That so many letters were found intact after almost seven decades beneath the ocean was extraordinary, Ms. Katsiani and Ms. Coppen agreed. Discovered in the ship’s cargo storage beneath heaps of mail bags and sediment, the letters were sealed off from decaying forces such as currents, light, heat and oxygen, according to the museum.
After the letters were recovered, they went through “a gentle cleaning process” that involved washing in fresh water and freeze-drying, Ms. Katsiani said.
“Salvage operation did a lot for their immediate survival because if they were allowed to dry out, they would turn into dust — they would just completely disintegrate,” Ms.
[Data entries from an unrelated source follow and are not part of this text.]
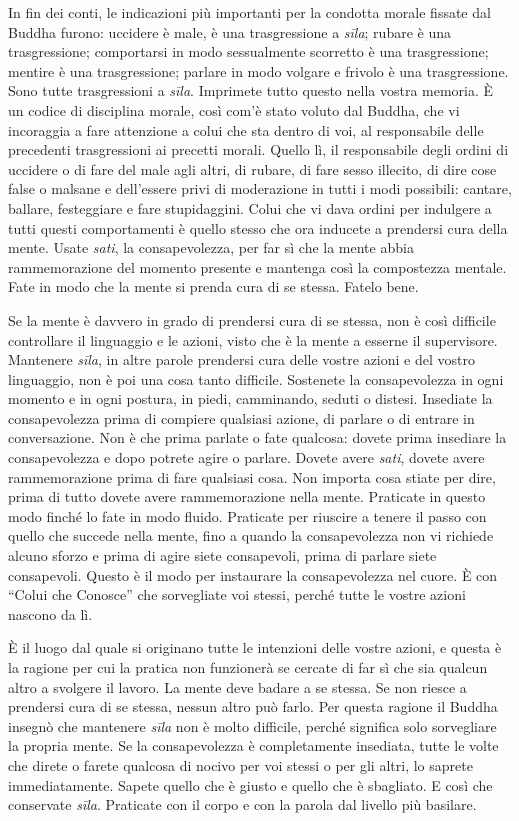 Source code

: In fin dei conti, le indicazioni più importanti per la condotta morale
fissate dal Buddha furono: uccidere è male, è una trasgressione a
\emph{sīla}; rubare è una trasgressione; comportarsi in modo
sessualmente scorretto è una trasgressione; mentire è una trasgressione;
parlare in modo volgare e frivolo è una trasgressione. Sono tutte
trasgressioni a \emph{sīla}. Imprimete tutto questo nella vostra
memoria. È un codice di disciplina morale, così com'è stato voluto dal
Buddha, che vi incoraggia a fare attenzione a colui che sta dentro di
voi, al responsabile delle precedenti trasgressioni ai precetti morali.
Quello lì, il responsabile degli ordini di uccidere o di fare del male
agli altri, di rubare, di fare sesso illecito, di dire cose false o
malsane e dell'essere privi di moderazione in tutti i modi possibili:
cantare, ballare, festeggiare e fare stupidaggini. Colui che vi dava
ordini per indulgere a tutti questi comportamenti è quello stesso che
ora inducete a prendersi cura della mente. Usate \emph{sati}, la
consapevolezza, per far sì che la mente abbia rammemorazione del momento
presente e mantenga così la compostezza mentale. Fate in modo che la
mente si prenda cura di se stessa. Fatelo bene.

Se la mente è davvero in grado di prendersi cura di se stessa, non è
così difficile controllare il linguaggio e le azioni, visto che è la
mente a esserne il supervisore. Mantenere \emph{sīla}, in altre parole
prendersi cura delle vostre azioni e del vostro linguaggio, non è poi
una cosa tanto difficile. Sostenete la consapevolezza in ogni momento e
in ogni postura, in piedi, camminando, seduti o distesi. Insediate la
consapevolezza prima di compiere qualsiasi azione, di parlare o di
entrare in conversazione. Non è che prima parlate o fate qualcosa:
dovete prima insediare la consapevolezza e dopo potrete agire o parlare.
Dovete avere \emph{sati}, dovete avere rammemorazione prima di fare
qualsiasi cosa. Non importa cosa stiate per dire, prima di tutto dovete
avere rammemorazione nella mente. Praticate in questo modo finché lo
fate in modo fluido. Praticate per riuscire a tenere il passo con quello
che succede nella mente, fino a quando la consapevolezza non vi richiede
alcuno sforzo e prima di agire siete consapevoli, prima di parlare siete
consapevoli. Questo è il modo per instaurare la consapevolezza nel
cuore. È con ``Colui che Conosce'' che sorvegliate voi stessi, perché
tutte le vostre azioni nascono da lì.

È il luogo dal quale si originano tutte le intenzioni delle vostre
azioni, e questa è la ragione per cui la pratica non funzionerà se
cercate di far sì che sia qualcun altro a svolgere il lavoro. La mente
deve badare a se stessa. Se non riesce a prendersi cura di se stessa,
nessun altro può farlo. Per questa ragione il Buddha insegnò che
mantenere \emph{sīla} non è molto difficile, perché significa solo
sorvegliare la propria mente. Se la consapevolezza è completamente
insediata, tutte le volte che direte o farete qualcosa di nocivo per voi
stessi o per gli altri, lo saprete immediatamente. Sapete quello che è
giusto e quello che è sbagliato. E così che conservate \emph{sīla}.
Praticate con il corpo e con la parola dal livello più basilare.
Katsiani said.
Some of the letters are so fragmented and delicate that it’s nearly impossible to place pieces together, the conservators said. Eventually, they hope to digitize the letters, making them even more accessible to the public, similar to what had been done for the “Voices From the Deep” exhibition.
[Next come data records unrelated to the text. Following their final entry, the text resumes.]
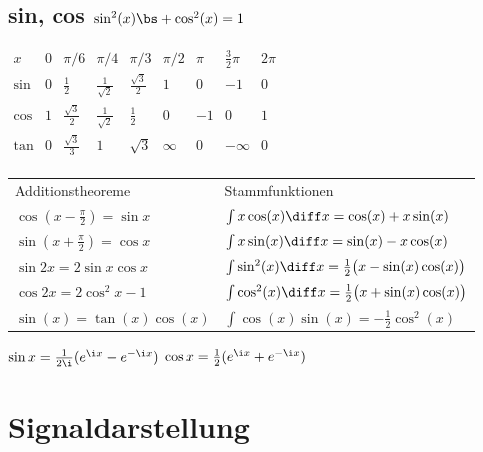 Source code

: \documentclass[6pt,a4paper]{scrartcl}
\begin{document}
\begin{multicols}{4}
		\subsection{sin, cos \quad $\sin^2(x) \bs + \cos^2(x) = 1$}
			$\begin{array}{c|c|c|c|c|c|c|c|c}
				x & 0 & \pi / 6 & \pi / 4 & \pi / 3 & \pi / 2 & \pi & \frac{3}{2}\pi & 2 \pi \\ \hline
				\sin & 0 & \frac{1}{2} & \frac{1}{\sqrt{2}} & \frac{\sqrt 3}{2} & 1 & 0 & -1 & 0 \\
				\cos & 1 & \frac{\sqrt 3}{2} & \frac{1}{\sqrt 2} & \frac{1}{2} & 0 & -1 & 0 & 1 \\     
				\tan & 0 & \frac{\sqrt{3}}{3}&	1				 &	\sqrt{3} & \infty & 0 & - \infty & 0\\
			\end{array}$ 
			\begin{tabular}{l  l} 
				Additionstheoreme &  Stammfunktionen\\
		 		$\cos (x - \frac{\pi}{2}) = \sin x$ & $\int x \cos(x) \diff x = \cos(x) + x \sin(x)$\\
				$\sin (x + \frac{\pi}{2}) = \cos x$ & $\int x \sin(x) \diff x = \sin(x) - x \cos(x)$\\
			 	$\sin 2x = 2 \sin x \cos x $  & $\int \sin^2(x) \diff x = \frac12 \bigl(x - \sin(x)\cos(x) \bigr)$\\
			 	$\cos 2x = 2\cos^2 x - 1$  & $\int \cos^2(x) \diff x = \frac12 \bigl(x + \sin(x)\cos(x) \bigr)$\\
		 		$\sin(x) = \tan(x)\cos(x)$ & $\int \cos(x)\sin(x) = -\frac12 \cos^2(x)$ \\
			\end{tabular}

			$\sin x = \frac{1}{2\i} ( e^{\i x} - e^{- \i x})$ \qquad $\cos x = \frac{1}{2}( e^{\i x} + e^{- \i x})$
	
	\section{Signaldarstellung}

\end{multicols}
\end{document}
“It’s just like a jigsaw puzzle, piecing them together, which is why we end up reading a lot of them,” Ms. Coppen said.
The correspondence discovered aboard the Gairsoppa ranged from Christmas cards to business documents. Conservators also noted that the correspondence was written on stationery originating from countries including India, Norway and Sweden. Destinations of the letters varied, with most destined for Britain and the United States. Ms. Katsiani said that many had been headed to the Salisbury Plain region of southern England, an area known as a training ground for British soldiers.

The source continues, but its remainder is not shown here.